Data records
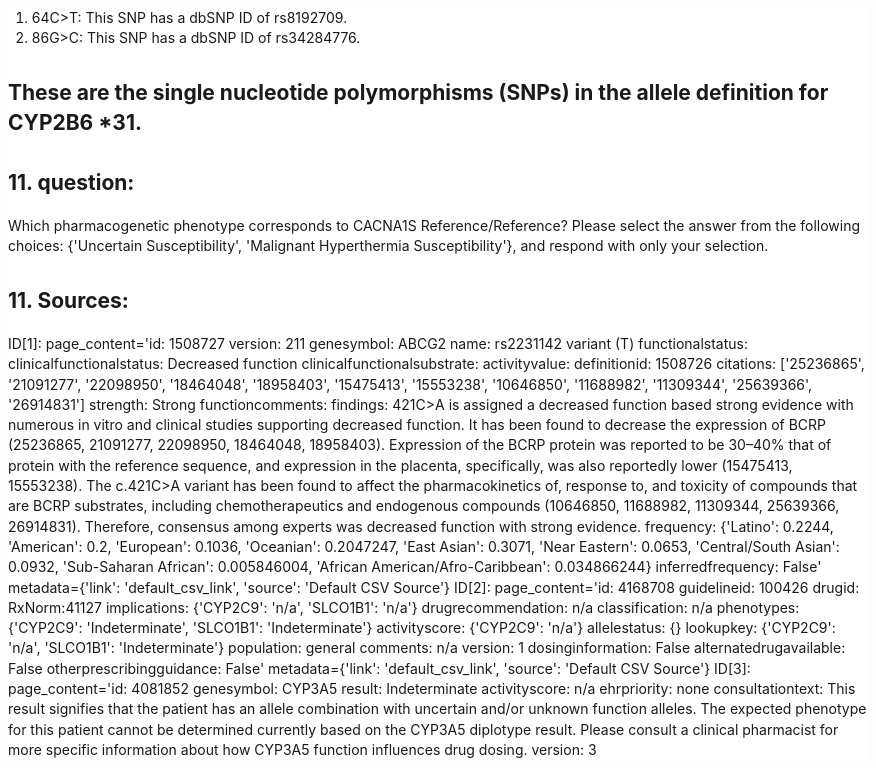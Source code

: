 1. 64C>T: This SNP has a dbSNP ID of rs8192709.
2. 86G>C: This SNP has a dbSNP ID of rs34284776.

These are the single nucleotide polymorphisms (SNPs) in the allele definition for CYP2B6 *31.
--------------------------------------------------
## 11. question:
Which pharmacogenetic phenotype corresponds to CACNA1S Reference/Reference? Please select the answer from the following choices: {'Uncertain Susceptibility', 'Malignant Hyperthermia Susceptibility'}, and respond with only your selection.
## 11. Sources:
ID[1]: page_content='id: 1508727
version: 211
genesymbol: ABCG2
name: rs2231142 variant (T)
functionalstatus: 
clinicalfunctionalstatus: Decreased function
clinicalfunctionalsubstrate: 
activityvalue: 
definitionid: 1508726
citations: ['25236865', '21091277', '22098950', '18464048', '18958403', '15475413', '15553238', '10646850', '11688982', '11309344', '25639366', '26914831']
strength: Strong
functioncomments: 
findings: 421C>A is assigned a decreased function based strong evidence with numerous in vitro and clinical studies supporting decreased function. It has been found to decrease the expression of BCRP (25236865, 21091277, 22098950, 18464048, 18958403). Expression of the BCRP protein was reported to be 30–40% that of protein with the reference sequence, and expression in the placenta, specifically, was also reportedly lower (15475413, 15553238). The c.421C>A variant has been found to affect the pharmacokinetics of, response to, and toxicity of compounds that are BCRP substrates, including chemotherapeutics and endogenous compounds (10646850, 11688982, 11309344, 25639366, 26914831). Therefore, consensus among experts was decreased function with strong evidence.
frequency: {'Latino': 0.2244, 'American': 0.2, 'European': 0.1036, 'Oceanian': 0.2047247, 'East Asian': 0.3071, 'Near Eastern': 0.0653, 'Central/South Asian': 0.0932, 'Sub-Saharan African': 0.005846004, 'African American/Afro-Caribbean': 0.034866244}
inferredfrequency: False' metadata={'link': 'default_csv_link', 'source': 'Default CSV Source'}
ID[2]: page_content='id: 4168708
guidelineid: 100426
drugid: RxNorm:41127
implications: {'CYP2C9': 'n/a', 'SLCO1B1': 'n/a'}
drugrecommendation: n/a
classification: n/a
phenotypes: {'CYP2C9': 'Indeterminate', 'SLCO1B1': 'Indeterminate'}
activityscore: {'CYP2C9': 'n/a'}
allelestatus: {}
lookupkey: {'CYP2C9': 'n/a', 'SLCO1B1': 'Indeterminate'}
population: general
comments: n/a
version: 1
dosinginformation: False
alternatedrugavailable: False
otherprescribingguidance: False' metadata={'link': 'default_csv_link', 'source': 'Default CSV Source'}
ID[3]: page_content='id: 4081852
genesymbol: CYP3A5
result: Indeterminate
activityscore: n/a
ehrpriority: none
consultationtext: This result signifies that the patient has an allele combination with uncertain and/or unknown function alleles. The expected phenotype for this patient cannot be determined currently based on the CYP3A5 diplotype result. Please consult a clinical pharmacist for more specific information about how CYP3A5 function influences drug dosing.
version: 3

...

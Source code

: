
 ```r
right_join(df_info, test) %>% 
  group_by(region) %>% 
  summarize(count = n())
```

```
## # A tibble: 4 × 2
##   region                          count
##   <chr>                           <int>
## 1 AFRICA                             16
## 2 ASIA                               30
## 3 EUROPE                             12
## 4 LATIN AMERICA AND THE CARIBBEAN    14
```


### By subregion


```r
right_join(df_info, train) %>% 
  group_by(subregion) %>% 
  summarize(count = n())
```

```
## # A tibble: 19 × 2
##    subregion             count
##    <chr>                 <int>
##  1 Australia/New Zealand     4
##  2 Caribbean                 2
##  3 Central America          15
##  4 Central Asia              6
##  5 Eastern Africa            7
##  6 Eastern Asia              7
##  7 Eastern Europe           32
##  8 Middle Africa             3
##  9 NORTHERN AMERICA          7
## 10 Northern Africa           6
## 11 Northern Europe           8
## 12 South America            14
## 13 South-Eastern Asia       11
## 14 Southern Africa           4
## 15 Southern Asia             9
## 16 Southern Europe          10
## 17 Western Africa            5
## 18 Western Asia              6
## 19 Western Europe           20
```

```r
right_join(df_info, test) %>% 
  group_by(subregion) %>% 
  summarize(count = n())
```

WHAT THIS TASK INVOLVES
When a line in the data contains "link", return it as written.

FINISHED EXERCISE
inferredfrequency: False' metadata={'link': 'default_csv_link', 'source': 'Default CSV Source'}
otherprescribingguidance: False' metadata={'link': 'default_csv_link', 'source': 'Default CSV Source'}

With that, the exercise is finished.